С учётом опыта Радиевого института Ленинградский физико-технический институт (профессора Алиханов и Курчатов) разработали новый тип циклотрона, который рассматривался комиссией под моим председательством. Проект вносит значительные улучшения в конструкцию, но ввиду почти полного отсутствия в Союзе опыта работы с циклотронами, трудно судить, пока он не будет осуществлён, насколько удалось улучшить прежний тип циклотрона и приблизиться к американским образцам».

Капица напомнил также и о том, что в УФТИ «… есть другие возможности получения быстрых частиц», но харьковский институт «… за последние годы строил ряд установок, не доканчивал их и, не использовав, хватался за новые и новые. Такое направление развития работ Украинского физико-технического института ни в коем случае нельзя признать здоровым».

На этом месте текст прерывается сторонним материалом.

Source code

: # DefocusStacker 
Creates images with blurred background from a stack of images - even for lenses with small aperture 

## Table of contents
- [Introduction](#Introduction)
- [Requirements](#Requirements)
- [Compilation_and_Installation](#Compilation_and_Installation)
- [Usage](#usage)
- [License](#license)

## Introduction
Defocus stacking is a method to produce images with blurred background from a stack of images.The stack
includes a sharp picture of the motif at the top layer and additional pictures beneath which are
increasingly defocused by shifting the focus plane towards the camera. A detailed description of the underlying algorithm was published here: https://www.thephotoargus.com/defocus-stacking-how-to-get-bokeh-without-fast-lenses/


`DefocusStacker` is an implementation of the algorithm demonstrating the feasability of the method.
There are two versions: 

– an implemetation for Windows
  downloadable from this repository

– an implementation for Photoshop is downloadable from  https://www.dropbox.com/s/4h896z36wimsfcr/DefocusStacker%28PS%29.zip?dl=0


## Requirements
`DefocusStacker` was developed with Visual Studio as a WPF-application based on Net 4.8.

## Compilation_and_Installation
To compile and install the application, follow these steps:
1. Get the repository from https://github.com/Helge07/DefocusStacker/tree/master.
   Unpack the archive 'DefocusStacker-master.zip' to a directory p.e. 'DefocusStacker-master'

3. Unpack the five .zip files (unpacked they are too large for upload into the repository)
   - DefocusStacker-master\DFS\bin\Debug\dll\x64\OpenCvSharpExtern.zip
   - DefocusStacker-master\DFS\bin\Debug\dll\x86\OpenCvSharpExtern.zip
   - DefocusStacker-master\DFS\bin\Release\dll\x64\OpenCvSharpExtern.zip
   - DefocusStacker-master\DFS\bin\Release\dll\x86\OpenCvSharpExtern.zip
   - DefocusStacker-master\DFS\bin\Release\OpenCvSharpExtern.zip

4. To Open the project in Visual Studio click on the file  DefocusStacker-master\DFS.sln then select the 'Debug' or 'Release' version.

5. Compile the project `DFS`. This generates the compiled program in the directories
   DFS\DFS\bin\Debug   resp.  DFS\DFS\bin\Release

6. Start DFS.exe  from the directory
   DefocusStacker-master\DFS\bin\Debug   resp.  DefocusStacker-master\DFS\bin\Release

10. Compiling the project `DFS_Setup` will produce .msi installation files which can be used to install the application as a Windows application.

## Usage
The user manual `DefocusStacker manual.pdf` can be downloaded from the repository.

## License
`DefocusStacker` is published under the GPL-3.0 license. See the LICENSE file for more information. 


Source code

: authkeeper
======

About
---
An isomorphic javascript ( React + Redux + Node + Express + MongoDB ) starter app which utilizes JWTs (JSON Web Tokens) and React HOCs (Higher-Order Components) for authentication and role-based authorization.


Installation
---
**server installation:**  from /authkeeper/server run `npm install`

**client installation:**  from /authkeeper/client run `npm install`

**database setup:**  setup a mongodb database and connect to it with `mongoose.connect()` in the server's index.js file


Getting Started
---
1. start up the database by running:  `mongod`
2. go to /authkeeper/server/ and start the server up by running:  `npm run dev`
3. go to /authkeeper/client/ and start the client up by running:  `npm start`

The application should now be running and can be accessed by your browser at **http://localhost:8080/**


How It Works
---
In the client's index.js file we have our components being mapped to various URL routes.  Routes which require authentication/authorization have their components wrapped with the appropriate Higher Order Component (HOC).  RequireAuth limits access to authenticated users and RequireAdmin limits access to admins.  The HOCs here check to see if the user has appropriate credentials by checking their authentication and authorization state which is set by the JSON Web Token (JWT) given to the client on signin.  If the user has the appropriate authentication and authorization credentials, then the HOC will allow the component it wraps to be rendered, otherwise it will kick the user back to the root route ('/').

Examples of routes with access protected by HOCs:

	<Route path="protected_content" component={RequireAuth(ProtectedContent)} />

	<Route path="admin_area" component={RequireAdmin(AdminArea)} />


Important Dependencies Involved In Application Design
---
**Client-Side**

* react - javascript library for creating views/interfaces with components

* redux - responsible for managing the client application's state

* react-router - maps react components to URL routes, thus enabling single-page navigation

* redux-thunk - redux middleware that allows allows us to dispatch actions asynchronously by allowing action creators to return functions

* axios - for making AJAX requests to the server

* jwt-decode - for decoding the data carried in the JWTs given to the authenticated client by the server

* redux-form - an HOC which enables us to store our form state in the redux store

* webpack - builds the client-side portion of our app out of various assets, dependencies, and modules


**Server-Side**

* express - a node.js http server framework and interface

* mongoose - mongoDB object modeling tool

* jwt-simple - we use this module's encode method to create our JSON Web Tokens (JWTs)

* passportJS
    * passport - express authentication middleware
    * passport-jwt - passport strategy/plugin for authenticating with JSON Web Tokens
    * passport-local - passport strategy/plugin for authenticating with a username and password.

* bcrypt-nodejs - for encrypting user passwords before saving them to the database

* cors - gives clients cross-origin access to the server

Критикуя харьковчан, академик Капица вряд ли знал о том, что они «хватались» то за одно, то за другое вовсе не по своей вине. Слишком часто менялось в институте руководство, и чересчур энергично коллектив физиков «прореживался» энкаведешниками.

Впрочем, почему не знал? Ведь именно по ходатайству Капицы, написавшего личное послание Сталину, и был выпущен из чекистских застенков Лев Ландау.

Наступила весна 1940 года. Красная армия окончательно завязла в лесах Карельского перешейка, и «Линию Маннергейма» преодолеть не смогла. Финны, отстаивавшие свою независимость, сражались героически. Война, на молниеносность которой так надеялись в Кремле, неожиданно позорно затянулась. Более того, за Финляндию активно вступилось мировое сообщество. Маршал Карл Густав Маннергейм впоследствии писал:

«9 марта посол Финляндии в Лондоне Грипенберг сообщил, что «правительство Англии вместе с французским правительством решили оказать Финляндии помощь всеми имеющимися в их распоряжении средствами, если Финляндия попросит о такой помощи»…

11 марта французское и английское правительства выступили с отдельными заявлениями, в которых сообщили о своём намерении оказать помощь Финляндии

Прекрасно понимая последствия, к которым могло бы привести продолжение войны, делегация Финляндии поздно вечером 12 марта подписала договор о мире».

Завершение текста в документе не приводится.